When Westinghouse advanced to the PIAA Class 2A quarterfinal round for the first time ever in 2021, it felt like a pretty big deal.

Now that the Bulldogs have made it there three years in a row, it’s clear that “The House” is here to stay.

Fueled by big games from quarterback Khalil Green, running back Ty Abram and wide receiver-defensive back Lloyd Penn, Westinghouse kept its perfect record intact and moved one step closer to a return trip to the PIAA championship game with a 46-30 win against District 9 champion Central Clarion (11-1) in a battle of unbeatens Friday night at Clarion University. The City League champion Bulldogs (11-0) will face the winner of Farrell-Mercyhurst Prep next weekend in the PIAA Class 2A quarterfinals at a date and time to be determined.

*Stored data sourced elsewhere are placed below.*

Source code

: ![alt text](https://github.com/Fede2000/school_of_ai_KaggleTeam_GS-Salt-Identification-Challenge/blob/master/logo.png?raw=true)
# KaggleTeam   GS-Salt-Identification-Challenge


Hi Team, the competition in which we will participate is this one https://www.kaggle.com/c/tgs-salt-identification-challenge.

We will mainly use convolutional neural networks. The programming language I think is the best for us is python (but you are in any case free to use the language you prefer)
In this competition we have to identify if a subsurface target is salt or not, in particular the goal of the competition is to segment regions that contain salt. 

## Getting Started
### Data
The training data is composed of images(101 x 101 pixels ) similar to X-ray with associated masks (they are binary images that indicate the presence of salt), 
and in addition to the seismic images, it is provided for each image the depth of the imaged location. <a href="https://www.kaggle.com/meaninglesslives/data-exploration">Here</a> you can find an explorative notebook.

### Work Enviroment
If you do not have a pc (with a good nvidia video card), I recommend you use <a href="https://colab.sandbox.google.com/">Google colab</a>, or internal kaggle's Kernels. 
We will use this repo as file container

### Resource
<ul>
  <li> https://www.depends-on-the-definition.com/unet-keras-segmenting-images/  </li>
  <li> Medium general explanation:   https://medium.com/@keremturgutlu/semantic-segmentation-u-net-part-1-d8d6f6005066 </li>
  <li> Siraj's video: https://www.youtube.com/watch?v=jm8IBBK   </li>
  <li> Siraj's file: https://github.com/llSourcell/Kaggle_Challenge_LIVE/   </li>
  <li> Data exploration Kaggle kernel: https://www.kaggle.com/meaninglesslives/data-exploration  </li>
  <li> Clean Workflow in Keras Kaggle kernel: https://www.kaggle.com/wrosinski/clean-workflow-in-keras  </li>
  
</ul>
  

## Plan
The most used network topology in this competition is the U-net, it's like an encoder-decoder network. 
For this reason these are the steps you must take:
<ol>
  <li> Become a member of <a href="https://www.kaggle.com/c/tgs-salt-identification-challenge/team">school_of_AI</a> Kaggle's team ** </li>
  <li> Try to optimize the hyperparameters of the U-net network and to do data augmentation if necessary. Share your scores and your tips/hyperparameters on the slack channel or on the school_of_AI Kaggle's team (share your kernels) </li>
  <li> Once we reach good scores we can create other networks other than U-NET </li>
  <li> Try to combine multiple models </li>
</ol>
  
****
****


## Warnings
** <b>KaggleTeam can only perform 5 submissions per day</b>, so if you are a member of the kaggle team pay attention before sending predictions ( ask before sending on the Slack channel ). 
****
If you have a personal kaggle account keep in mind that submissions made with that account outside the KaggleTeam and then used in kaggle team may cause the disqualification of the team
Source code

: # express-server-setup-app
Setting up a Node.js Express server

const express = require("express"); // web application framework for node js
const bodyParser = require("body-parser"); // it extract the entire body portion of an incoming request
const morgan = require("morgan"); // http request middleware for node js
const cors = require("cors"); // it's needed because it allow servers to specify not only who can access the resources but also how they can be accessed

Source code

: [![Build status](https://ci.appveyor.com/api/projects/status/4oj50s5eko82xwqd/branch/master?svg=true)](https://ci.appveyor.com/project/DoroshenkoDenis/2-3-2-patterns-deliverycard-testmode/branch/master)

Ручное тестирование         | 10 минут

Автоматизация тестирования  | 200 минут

“This is where we want to be every year,” said Westinghouse coach Donta Green. “This is what we preached from day one. It’s huge for the program and huge for the City League. It’s really cool for the kids to see the hard work pay out dividends.”

The Bulldogs fell behind early on, 8-7, but they quickly took control of the game and never looked back. Abram rushed for 154 yards and a trio of touchdowns, Green ran for 120 yards and a pair of TDs, and Penn came up with a crucial 61-yard interception return TD to help the Bulldogs pull away in the second half.

“We were able to go into the locker room and take a deep breath, and let them know what was happening was exactly what we expected,” Green said. “They answered. They came out and played really well in the second half.”

Central Clarion came into the game boasting the highest-scoring offense in the state, averaging 59.7 ppg while surpassing the 70-point threshold four times through its first 11 games. The Bulldogs’ suffocating defense held Central Clarion to about half of its season average, but Green still wasn’t satisfied with his team’s defensive effort, insisting they need to be better in order to reach their goal of a state title.

“We always preach that it’s about us. It’s never really about the opponent,” Green said. “As long as we come in and do what we do well and execute, we’ll be fine. We don’t really get caught up in the numbers or caught up in records.

“At the end of the day, it’s our 11 against their 11.”

With a record of 42-3 over the previous four seasons, Westinghouse has rapidly risen from perennial City League title contender to a bona fide state championship front-runner under Green’s watchful eye. The Bulldogs won their first 14 games in 2022 en route to their first PIAA championship appearance, falling to mighty Southern Columbia, 37-22, in last year’s PIAA Class 2A final.

Many expected a bit of a drop off for Westinghouse this year after graduating so many key seniors, but the Bulldogs now find themselves two wins away from back-to-back state championship appearances — and only three wins away from capturing the ultimate prize.

“At the end of the day, we block that noise out, because we know they’re uninformed,” Green said about the preseason chatter surrounding his team. “We have to clean up some of the mistakes we made and be willing to prepare and get better every day.”